2018年08月17日

週末熱海夜話・13








部屋でくつろいでいた梶原のケータイにイツキから連絡が入る。



「終わったって?」
「…あー、終わって、そのまま風呂入って来るって…。先、寝ててもいいって…」
「ふーん」


大野も画面をのぞき込んで、鼻で返事をする。
すでに自分たちも風呂に入り、浴衣姿。ベッドの上で暇つぶしの将棋を指していた。


「…長引いたんかな?…どうする?寝るにはまだ早いか…」
「俺、もう一回風呂、行こうかな…」
「はー?どんだけ風呂好きだよー」


呆れたように大野がそう言う。
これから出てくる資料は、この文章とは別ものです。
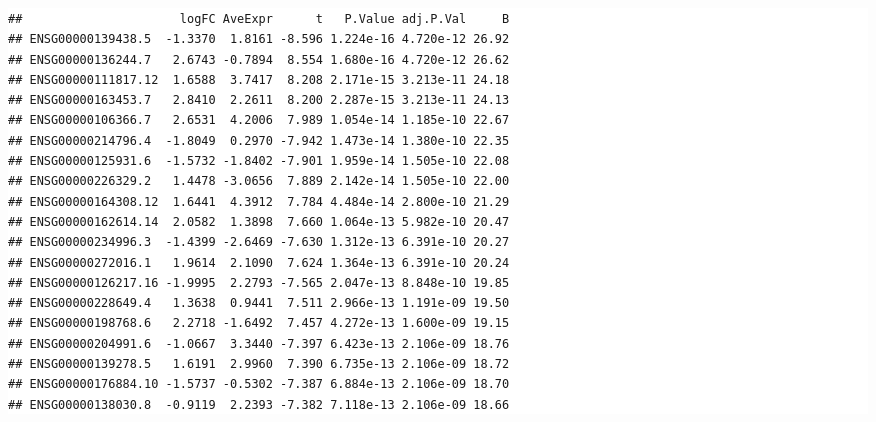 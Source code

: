     ##                      logFC AveExpr      t   P.Value adj.P.Val     B
    ## ENSG00000139438.5  -1.3370  1.8161 -8.596 1.224e-16 4.720e-12 26.92
    ## ENSG00000136244.7   2.6743 -0.7894  8.554 1.680e-16 4.720e-12 26.62
    ## ENSG00000111817.12  1.6588  3.7417  8.208 2.171e-15 3.213e-11 24.18
    ## ENSG00000163453.7   2.8410  2.2611  8.200 2.287e-15 3.213e-11 24.13
    ## ENSG00000106366.7   2.6531  4.2006  7.989 1.054e-14 1.185e-10 22.67
    ## ENSG00000214796.4  -1.8049  0.2970 -7.942 1.473e-14 1.380e-10 22.35
    ## ENSG00000125931.6  -1.5732 -1.8402 -7.901 1.959e-14 1.505e-10 22.08
    ## ENSG00000226329.2   1.4478 -3.0656  7.889 2.142e-14 1.505e-10 22.00
    ## ENSG00000164308.12  1.6441  4.3912  7.784 4.484e-14 2.800e-10 21.29
    ## ENSG00000162614.14  2.0582  1.3898  7.660 1.064e-13 5.982e-10 20.47
    ## ENSG00000234996.3  -1.4399 -2.6469 -7.630 1.312e-13 6.391e-10 20.27
    ## ENSG00000272016.1   1.9614  2.1090  7.624 1.364e-13 6.391e-10 20.24
    ## ENSG00000126217.16 -1.9995  2.2793 -7.565 2.047e-13 8.848e-10 19.85
    ## ENSG00000228649.4   1.3638  0.9441  7.511 2.966e-13 1.191e-09 19.50
    ## ENSG00000198768.6   2.2718 -1.6492  7.457 4.272e-13 1.600e-09 19.15
    ## ENSG00000204991.6  -1.0667  3.3440 -7.397 6.423e-13 2.106e-09 18.76
    ## ENSG00000139278.5   1.6191  2.9960  7.390 6.735e-13 2.106e-09 18.72
    ## ENSG00000176884.10 -1.5737 -0.5302 -7.387 6.884e-13 2.106e-09 18.70
    ## ENSG00000138030.8  -0.9119  2.2393 -7.382 7.118e-13 2.106e-09 18.66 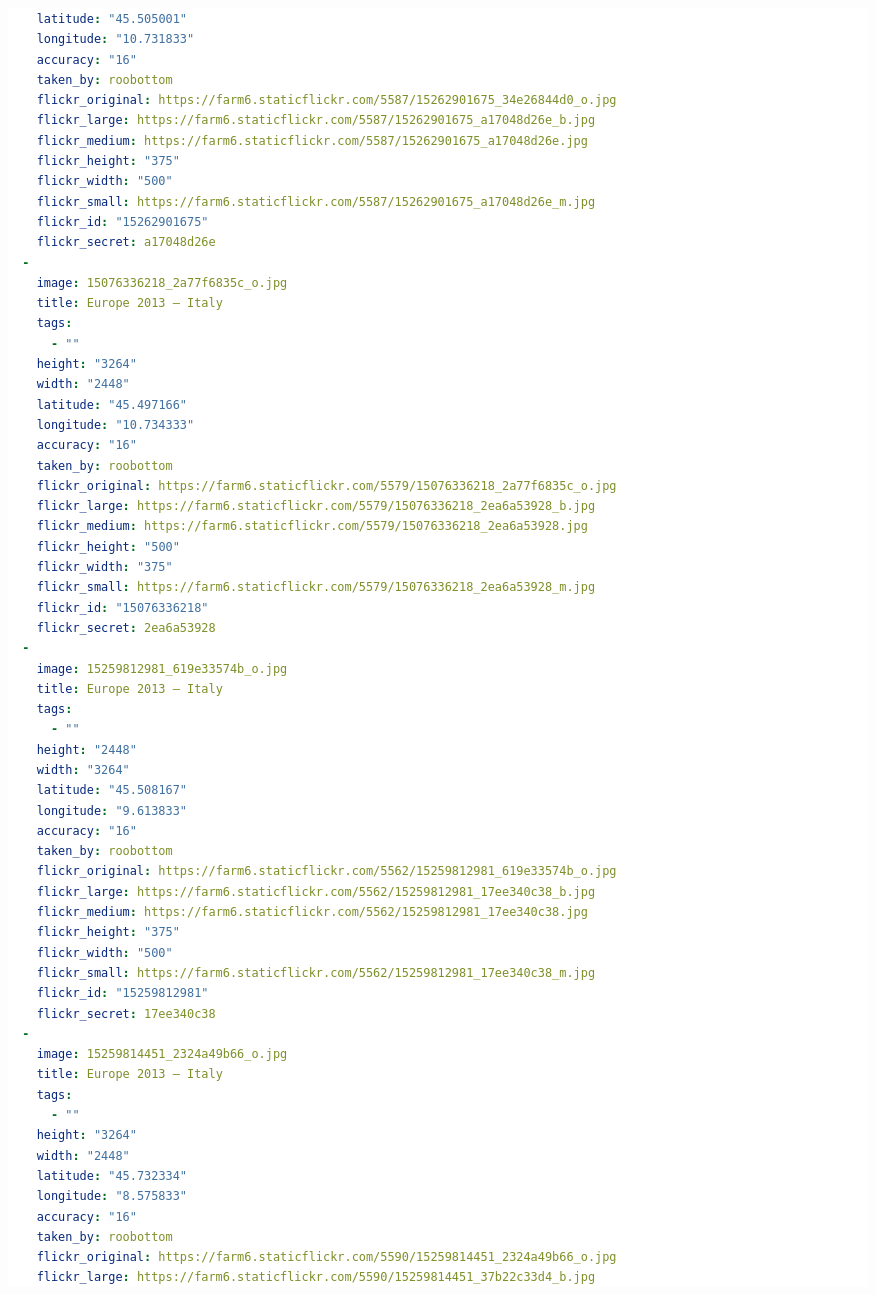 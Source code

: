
 ```yaml
    latitude: "45.505001"
    longitude: "10.731833"
    accuracy: "16"
    taken_by: roobottom
    flickr_original: https://farm6.staticflickr.com/5587/15262901675_34e26844d0_o.jpg
    flickr_large: https://farm6.staticflickr.com/5587/15262901675_a17048d26e_b.jpg
    flickr_medium: https://farm6.staticflickr.com/5587/15262901675_a17048d26e.jpg
    flickr_height: "375"
    flickr_width: "500"
    flickr_small: https://farm6.staticflickr.com/5587/15262901675_a17048d26e_m.jpg
    flickr_id: "15262901675"
    flickr_secret: a17048d26e
  - 
    image: 15076336218_2a77f6835c_o.jpg
    title: Europe 2013 — Italy
    tags:
      - ""
    height: "3264"
    width: "2448"
    latitude: "45.497166"
    longitude: "10.734333"
    accuracy: "16"
    taken_by: roobottom
    flickr_original: https://farm6.staticflickr.com/5579/15076336218_2a77f6835c_o.jpg
    flickr_large: https://farm6.staticflickr.com/5579/15076336218_2ea6a53928_b.jpg
    flickr_medium: https://farm6.staticflickr.com/5579/15076336218_2ea6a53928.jpg
    flickr_height: "500"
    flickr_width: "375"
    flickr_small: https://farm6.staticflickr.com/5579/15076336218_2ea6a53928_m.jpg
    flickr_id: "15076336218"
    flickr_secret: 2ea6a53928
  - 
    image: 15259812981_619e33574b_o.jpg
    title: Europe 2013 — Italy
    tags:
      - ""
    height: "2448"
    width: "3264"
    latitude: "45.508167"
    longitude: "9.613833"
    accuracy: "16"
    taken_by: roobottom
    flickr_original: https://farm6.staticflickr.com/5562/15259812981_619e33574b_o.jpg
    flickr_large: https://farm6.staticflickr.com/5562/15259812981_17ee340c38_b.jpg
    flickr_medium: https://farm6.staticflickr.com/5562/15259812981_17ee340c38.jpg
    flickr_height: "375"
    flickr_width: "500"
    flickr_small: https://farm6.staticflickr.com/5562/15259812981_17ee340c38_m.jpg
    flickr_id: "15259812981"
    flickr_secret: 17ee340c38
  - 
    image: 15259814451_2324a49b66_o.jpg
    title: Europe 2013 — Italy
    tags:
      - ""
    height: "3264"
    width: "2448"
    latitude: "45.732334"
    longitude: "8.575833"
    accuracy: "16"
    taken_by: roobottom
    flickr_original: https://farm6.staticflickr.com/5590/15259814451_2324a49b66_o.jpg
    flickr_large: https://farm6.staticflickr.com/5590/15259814451_37b22c33d4_b.jpg
```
勿論、好きなのは風呂なのではなく。
…けれど、風呂と言っても、このホテルには数か所ある。
大浴場か、露天風呂か、魚も泳ぐ戦国風呂か…
イツキに確認するのも、その一つ一つを回って確かめるのも、少しやり過ぎな気がして…
仕方なく梶原は、大野との将棋勝負に戻るのだった。







梶原に連絡を入れ、イツキはふうと溜息を付く。
この、黒いスーツを着ている姿も、事の後の濡れた身体も見られたくはない。
幸い、この風呂場は小さいためか、イツキ以外の客もいない。
洗い場で手早く身体を洗い、湯につかる。
露天風呂ではないが壁一面の窓は開放されていて、夜風が、心地よい。





うっかり、
見ず知らずの男と、ヤッてしまった。
途中から、逆らうのも面倒になって…、早く終わるのならばと…、…つい。

自分の身体の緩さに腹が立つ。

けれど、腹を立てる相手は、もう一人いた。